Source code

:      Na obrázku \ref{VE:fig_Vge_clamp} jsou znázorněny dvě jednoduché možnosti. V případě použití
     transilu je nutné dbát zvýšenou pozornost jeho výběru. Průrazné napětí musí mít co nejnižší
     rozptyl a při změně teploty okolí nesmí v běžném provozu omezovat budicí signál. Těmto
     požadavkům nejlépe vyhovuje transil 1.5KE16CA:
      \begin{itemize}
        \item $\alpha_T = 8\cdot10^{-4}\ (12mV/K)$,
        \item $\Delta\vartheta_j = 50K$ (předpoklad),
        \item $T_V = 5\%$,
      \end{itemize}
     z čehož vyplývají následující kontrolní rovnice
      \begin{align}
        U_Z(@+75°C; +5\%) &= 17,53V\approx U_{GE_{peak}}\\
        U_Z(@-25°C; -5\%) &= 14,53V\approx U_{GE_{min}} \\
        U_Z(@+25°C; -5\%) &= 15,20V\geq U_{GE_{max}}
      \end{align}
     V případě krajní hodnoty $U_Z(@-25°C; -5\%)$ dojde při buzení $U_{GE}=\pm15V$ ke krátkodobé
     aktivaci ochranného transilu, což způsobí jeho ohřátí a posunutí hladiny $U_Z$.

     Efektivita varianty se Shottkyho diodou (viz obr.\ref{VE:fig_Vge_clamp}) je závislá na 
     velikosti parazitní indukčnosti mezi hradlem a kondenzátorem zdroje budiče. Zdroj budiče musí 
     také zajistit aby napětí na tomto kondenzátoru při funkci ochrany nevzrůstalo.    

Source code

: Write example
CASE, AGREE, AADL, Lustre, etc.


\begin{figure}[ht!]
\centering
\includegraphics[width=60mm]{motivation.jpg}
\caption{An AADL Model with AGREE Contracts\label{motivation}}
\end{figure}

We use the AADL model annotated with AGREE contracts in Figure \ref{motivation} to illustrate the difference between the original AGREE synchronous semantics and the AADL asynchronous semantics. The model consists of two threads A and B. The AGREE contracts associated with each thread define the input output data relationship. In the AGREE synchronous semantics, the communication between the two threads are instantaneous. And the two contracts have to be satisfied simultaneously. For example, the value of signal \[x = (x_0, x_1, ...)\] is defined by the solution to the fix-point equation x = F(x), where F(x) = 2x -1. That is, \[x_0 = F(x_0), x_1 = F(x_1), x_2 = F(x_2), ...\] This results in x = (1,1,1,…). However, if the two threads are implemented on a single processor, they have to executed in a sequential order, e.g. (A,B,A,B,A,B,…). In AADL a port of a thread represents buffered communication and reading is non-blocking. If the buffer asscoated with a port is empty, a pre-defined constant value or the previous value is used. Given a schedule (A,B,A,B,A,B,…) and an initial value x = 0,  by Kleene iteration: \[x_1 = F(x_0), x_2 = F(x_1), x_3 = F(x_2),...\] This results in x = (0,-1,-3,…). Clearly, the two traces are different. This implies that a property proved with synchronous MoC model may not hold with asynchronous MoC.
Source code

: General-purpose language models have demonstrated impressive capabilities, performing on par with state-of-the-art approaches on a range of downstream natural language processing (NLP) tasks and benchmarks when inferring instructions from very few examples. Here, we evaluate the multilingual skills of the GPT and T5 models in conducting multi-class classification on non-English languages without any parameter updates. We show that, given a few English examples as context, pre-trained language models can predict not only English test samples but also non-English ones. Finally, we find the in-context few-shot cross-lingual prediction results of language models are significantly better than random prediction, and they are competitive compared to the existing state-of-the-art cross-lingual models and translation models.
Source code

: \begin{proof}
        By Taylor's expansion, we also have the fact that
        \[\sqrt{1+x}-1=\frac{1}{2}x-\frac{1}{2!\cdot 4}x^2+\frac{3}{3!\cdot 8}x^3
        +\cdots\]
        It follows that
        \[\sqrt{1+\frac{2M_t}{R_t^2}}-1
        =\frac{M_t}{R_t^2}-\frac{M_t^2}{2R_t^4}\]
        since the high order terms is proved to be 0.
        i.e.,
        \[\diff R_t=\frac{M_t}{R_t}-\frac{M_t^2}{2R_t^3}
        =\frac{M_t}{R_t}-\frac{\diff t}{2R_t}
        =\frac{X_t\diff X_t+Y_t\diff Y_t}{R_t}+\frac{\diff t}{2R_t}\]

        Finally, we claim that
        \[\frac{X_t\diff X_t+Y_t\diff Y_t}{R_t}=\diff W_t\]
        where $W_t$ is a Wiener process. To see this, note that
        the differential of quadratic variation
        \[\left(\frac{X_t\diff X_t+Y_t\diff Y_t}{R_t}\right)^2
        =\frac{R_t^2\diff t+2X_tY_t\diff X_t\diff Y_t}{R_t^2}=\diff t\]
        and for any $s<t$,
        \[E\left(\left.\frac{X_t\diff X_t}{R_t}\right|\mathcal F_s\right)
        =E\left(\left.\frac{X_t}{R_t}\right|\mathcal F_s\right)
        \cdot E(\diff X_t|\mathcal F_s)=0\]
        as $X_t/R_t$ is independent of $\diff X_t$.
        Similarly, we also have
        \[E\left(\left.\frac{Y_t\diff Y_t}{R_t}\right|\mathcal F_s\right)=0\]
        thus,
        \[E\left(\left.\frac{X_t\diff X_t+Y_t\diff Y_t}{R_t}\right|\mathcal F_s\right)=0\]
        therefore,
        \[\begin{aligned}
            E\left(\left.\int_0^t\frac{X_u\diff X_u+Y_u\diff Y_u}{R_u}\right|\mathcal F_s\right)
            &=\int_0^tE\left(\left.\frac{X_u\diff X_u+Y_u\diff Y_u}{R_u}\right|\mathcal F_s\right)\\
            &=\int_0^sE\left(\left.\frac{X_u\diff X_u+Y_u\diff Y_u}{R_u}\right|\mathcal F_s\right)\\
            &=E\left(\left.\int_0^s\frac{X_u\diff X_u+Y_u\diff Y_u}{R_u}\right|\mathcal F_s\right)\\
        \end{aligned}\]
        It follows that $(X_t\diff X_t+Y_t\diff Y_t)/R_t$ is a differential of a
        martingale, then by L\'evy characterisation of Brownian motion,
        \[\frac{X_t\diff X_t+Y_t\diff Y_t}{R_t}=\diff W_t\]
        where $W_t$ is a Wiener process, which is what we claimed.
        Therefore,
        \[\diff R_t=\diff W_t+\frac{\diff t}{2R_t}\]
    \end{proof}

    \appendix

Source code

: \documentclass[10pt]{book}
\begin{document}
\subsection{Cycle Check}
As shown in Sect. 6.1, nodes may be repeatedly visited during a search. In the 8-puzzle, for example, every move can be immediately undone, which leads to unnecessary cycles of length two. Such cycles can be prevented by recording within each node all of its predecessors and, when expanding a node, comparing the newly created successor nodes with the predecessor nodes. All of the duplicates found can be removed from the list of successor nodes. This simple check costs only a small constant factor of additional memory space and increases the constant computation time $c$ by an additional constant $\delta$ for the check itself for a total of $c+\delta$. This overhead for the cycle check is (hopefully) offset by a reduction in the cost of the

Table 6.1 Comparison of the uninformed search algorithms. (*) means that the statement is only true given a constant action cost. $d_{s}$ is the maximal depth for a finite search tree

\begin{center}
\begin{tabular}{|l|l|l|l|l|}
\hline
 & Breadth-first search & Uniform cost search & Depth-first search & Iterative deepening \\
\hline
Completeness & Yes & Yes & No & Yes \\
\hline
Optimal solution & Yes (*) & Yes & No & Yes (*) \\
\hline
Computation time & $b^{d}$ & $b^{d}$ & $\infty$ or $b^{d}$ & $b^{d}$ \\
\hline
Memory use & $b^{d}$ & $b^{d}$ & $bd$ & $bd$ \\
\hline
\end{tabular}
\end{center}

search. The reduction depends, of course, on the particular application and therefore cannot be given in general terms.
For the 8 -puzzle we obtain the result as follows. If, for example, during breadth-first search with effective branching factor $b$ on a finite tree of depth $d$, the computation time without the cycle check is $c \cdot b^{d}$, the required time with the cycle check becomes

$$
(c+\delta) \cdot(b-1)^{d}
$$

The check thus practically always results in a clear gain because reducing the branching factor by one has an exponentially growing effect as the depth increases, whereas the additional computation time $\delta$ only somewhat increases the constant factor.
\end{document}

• Problem description: Transcribe, with no changes, the listing above from its first line through the line with "V případě krajní", including that line, and stop once it is done.

• Response to the task:
Source code

:      Na obrázku \ref{VE:fig_Vge_clamp} jsou znázorněny dvě jednoduché možnosti. V případě použití
     transilu je nutné dbát zvýšenou pozornost jeho výběru. Průrazné napětí musí mít co nejnižší
     rozptyl a při změně teploty okolí nesmí v běžném provozu omezovat budicí signál. Těmto
     požadavkům nejlépe vyhovuje transil 1.5KE16CA:
      \begin{itemize}
        \item $\alpha_T = 8\cdot10^{-4}\ (12mV/K)$,
        \item $\Delta\vartheta_j = 50K$ (předpoklad),
        \item $T_V = 5\%$,
      \end{itemize}
     z čehož vyplývají následující kontrolní rovnice
      \begin{align}
        U_Z(@+75°C; +5\%) &= 17,53V\approx U_{GE_{peak}}\\
        U_Z(@-25°C; -5\%) &= 14,53V\approx U_{GE_{min}} \\
        U_Z(@+25°C; -5\%) &= 15,20V\geq U_{GE_{max}}
      \end{align}
     V případě krajní hodnoty $U_Z(@-25°C; -5\%)$ dojde při buzení $U_{GE}=\pm15V$ ke krátkodobé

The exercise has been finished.